RECORDS SHOWN:
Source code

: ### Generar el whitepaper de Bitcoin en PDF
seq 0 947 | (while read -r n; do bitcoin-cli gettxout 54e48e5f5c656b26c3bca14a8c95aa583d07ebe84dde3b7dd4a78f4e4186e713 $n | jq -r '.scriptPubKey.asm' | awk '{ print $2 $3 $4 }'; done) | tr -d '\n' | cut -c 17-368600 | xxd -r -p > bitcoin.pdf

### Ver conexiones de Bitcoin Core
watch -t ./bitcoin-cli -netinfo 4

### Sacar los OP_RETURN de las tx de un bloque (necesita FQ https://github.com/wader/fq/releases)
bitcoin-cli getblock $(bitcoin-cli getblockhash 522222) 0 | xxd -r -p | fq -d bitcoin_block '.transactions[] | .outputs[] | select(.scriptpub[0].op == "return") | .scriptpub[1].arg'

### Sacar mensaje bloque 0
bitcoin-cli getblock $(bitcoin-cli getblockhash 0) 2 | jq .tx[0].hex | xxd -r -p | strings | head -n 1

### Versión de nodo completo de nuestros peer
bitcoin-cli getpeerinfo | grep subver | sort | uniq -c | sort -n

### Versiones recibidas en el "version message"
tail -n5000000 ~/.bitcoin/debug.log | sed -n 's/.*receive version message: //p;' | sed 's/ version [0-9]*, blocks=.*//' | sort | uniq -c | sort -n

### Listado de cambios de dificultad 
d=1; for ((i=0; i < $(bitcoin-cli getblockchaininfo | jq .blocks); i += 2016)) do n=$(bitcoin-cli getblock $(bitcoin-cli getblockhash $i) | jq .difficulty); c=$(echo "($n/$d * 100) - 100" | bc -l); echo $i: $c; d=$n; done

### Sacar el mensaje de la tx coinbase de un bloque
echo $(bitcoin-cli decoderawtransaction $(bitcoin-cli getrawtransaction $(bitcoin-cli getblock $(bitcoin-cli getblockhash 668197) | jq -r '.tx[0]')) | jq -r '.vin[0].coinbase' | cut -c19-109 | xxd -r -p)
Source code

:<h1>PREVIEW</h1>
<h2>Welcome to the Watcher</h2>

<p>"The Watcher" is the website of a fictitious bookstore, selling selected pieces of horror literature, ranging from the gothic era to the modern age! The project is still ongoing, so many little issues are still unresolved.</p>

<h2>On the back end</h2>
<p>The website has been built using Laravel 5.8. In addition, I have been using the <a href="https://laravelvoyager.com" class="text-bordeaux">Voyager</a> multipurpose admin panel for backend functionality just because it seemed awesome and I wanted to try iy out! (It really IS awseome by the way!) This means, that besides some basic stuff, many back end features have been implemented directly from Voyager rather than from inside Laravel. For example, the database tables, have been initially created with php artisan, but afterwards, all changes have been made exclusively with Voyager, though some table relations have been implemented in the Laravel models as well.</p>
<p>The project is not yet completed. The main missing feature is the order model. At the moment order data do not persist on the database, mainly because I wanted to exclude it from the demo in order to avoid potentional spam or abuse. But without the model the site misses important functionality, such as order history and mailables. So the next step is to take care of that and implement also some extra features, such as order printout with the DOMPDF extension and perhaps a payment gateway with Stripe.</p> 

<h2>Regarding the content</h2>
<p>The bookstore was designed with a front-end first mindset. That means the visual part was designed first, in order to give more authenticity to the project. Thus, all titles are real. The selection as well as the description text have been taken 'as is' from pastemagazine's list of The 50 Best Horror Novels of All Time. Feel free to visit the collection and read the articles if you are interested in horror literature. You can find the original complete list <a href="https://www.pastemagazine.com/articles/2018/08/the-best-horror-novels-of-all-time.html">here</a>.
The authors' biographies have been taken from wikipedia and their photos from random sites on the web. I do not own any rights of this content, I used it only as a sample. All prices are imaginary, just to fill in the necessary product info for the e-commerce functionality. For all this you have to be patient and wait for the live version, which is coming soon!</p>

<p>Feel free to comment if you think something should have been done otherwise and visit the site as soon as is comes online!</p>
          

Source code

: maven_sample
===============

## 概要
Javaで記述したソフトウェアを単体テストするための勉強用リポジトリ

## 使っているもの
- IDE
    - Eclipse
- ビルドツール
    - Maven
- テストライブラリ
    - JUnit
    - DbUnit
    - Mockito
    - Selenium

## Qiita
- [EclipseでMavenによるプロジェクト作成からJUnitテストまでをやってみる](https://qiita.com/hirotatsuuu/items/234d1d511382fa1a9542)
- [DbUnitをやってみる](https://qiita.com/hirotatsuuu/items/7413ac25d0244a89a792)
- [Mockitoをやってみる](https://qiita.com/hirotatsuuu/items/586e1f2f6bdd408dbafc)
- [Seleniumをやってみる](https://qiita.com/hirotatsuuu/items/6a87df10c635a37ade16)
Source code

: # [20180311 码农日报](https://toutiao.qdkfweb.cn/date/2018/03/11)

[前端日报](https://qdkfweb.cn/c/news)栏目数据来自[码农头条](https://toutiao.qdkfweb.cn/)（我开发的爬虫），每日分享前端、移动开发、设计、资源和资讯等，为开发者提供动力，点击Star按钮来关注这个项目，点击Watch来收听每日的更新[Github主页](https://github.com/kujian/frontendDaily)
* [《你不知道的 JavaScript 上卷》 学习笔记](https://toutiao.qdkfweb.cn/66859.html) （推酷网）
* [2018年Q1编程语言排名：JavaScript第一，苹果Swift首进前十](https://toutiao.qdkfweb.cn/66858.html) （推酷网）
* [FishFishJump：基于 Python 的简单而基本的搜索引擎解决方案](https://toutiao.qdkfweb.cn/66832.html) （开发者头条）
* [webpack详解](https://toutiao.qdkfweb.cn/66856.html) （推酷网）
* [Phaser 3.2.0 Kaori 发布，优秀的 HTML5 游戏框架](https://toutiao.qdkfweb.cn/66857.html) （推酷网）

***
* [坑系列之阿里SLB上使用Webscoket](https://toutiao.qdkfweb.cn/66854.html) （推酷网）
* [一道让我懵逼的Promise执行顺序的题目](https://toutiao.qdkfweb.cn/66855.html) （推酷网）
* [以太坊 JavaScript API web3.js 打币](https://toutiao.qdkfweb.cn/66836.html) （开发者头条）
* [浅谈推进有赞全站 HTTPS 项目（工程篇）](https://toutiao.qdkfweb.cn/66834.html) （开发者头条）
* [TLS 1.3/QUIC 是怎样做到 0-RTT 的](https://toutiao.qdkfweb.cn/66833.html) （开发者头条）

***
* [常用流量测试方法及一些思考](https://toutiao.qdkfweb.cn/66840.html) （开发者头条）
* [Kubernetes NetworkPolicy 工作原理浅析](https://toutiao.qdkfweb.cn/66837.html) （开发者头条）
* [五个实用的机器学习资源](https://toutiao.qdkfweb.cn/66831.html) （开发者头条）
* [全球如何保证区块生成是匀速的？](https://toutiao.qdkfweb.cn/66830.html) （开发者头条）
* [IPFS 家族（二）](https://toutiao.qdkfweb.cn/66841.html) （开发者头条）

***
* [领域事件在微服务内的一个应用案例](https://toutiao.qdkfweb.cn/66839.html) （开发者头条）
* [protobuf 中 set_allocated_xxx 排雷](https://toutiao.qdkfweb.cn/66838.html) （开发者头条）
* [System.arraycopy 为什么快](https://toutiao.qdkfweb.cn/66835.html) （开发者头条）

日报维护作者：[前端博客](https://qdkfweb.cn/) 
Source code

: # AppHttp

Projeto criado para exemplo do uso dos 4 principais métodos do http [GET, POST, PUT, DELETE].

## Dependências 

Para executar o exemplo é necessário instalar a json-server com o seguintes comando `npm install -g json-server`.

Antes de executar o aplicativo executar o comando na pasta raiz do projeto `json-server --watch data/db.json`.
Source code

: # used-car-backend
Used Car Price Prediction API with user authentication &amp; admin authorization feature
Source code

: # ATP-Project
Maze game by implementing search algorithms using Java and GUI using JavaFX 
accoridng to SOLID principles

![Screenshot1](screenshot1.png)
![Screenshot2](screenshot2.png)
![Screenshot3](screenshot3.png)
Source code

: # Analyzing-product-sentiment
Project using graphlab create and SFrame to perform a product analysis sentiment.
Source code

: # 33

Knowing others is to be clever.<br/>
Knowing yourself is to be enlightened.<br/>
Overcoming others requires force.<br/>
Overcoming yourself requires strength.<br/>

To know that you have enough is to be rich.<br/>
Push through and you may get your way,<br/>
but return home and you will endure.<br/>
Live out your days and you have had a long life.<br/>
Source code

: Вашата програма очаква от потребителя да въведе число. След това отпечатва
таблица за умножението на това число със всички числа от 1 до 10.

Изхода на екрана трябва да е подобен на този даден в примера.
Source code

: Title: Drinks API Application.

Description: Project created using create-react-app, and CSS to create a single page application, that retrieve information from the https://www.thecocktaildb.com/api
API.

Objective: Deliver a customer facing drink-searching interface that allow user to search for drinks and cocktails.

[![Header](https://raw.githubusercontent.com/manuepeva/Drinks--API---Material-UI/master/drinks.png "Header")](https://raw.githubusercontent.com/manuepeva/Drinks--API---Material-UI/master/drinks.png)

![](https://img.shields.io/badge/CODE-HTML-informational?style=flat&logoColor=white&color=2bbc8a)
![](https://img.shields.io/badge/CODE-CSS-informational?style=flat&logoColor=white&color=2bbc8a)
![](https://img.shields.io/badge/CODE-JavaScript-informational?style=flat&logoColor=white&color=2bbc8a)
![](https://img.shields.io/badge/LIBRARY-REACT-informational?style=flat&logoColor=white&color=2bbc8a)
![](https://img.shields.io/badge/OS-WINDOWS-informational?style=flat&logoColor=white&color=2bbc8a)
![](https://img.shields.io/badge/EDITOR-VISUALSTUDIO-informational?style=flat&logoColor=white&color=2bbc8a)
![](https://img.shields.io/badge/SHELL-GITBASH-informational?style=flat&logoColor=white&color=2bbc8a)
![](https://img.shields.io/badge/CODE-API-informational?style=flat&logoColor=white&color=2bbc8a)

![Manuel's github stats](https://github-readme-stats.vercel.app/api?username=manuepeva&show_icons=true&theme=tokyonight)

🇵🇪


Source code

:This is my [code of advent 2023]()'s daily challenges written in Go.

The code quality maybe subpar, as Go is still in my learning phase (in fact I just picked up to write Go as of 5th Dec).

WHAT YOU ARE ASKED TO DO: Among the lines of the records above, count those holding the string "sentiment", and report only the number.

RESPONSE: 2